The Mudcat Café TM
Thread #129104   Message #2896383
Posted By: The Fooles Troupe
28-Apr-10 - 10:47 PM
Thread Name: BS: Past statements that come back...
Subject: RE: BS: Past statements that come back...
Actually a fairly new Aussie site at the National Library of Australia that has been worked on for some years and just recently went live

http://trove.nla.gov.au/

This could be handy for Folk researchers - e.g. see on Banjo Paterson "337 books, journals, magazines and articles; 145 pictures and photos; 193 music, sound, and video results; 4474 mentions in Australian newspapers; 487 archived Web sites; 18 diaries, letters, and archives results; and 49 biographical results."

a review at

http://apcmag.com/trove-mapping-australias-culture-where-google-fears-to-tread.htm

Trove: mapping Australia's culture where Google fears to tread

David Braue29 April 2010, 12:00 PM

It takes guts to claim you're doing search better than Google, but the National Library of Australia reckons it's got a contender in its Trove search engine

What do you get when you combine an open-source search engine, five dedicated software engineers, and the combined artistic resources of over 1000 libraries, museums, and other cultural institutions?

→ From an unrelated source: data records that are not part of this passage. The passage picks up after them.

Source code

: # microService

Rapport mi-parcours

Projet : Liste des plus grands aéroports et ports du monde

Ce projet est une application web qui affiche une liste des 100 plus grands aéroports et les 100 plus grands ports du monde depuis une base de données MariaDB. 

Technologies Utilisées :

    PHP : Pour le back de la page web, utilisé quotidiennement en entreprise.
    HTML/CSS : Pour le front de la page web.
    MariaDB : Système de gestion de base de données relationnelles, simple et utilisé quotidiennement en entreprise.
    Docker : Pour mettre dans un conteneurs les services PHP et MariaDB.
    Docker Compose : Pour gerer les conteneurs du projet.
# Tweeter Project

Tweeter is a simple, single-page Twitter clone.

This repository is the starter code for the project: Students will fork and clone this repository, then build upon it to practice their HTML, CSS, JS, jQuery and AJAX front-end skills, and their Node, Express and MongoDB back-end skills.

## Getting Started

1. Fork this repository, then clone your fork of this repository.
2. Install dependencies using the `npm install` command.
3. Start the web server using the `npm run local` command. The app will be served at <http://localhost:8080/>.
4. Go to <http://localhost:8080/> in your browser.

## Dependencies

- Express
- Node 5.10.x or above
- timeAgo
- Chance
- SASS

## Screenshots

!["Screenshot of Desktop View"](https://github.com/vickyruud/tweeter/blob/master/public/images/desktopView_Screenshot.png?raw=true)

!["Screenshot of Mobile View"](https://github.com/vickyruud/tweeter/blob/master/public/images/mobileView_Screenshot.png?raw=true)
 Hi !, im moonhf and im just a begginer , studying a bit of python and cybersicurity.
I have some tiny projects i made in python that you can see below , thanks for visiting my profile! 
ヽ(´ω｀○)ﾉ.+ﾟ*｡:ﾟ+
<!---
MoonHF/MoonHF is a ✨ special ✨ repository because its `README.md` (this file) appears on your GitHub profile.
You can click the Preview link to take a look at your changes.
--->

In this case, you get Trove – a National Library of Australia (NLA) initiative whose creators are calling it the Google of cultural heritage institutions.

Three years in the making, Trove is an offshoot of the Australian Newspapers Digitisation Program, a massive effort that has digitised and made available online 17 million historical articles from Australian newspapers between 1831 and 1954 since it began in March 2007. That program is set to catalogue 40 million articles by next year.

Trove, developed by many of the same staff, manages metadata on over 90 million historically significant items including pictures, unpublished manuscripts, books, oral histories, music, videos, research papers, diaries, letters, maps, archived Web sites and newspapers from 1803 to 1954.

"In the same way that Google would harvest Web sites, we've set up harvesting across cultural heritage institutions," explains Trove project manager Rose Holley. "The technology behind the scenes is similar to Google, but we've achieved a single search and Google isn't quite there yet."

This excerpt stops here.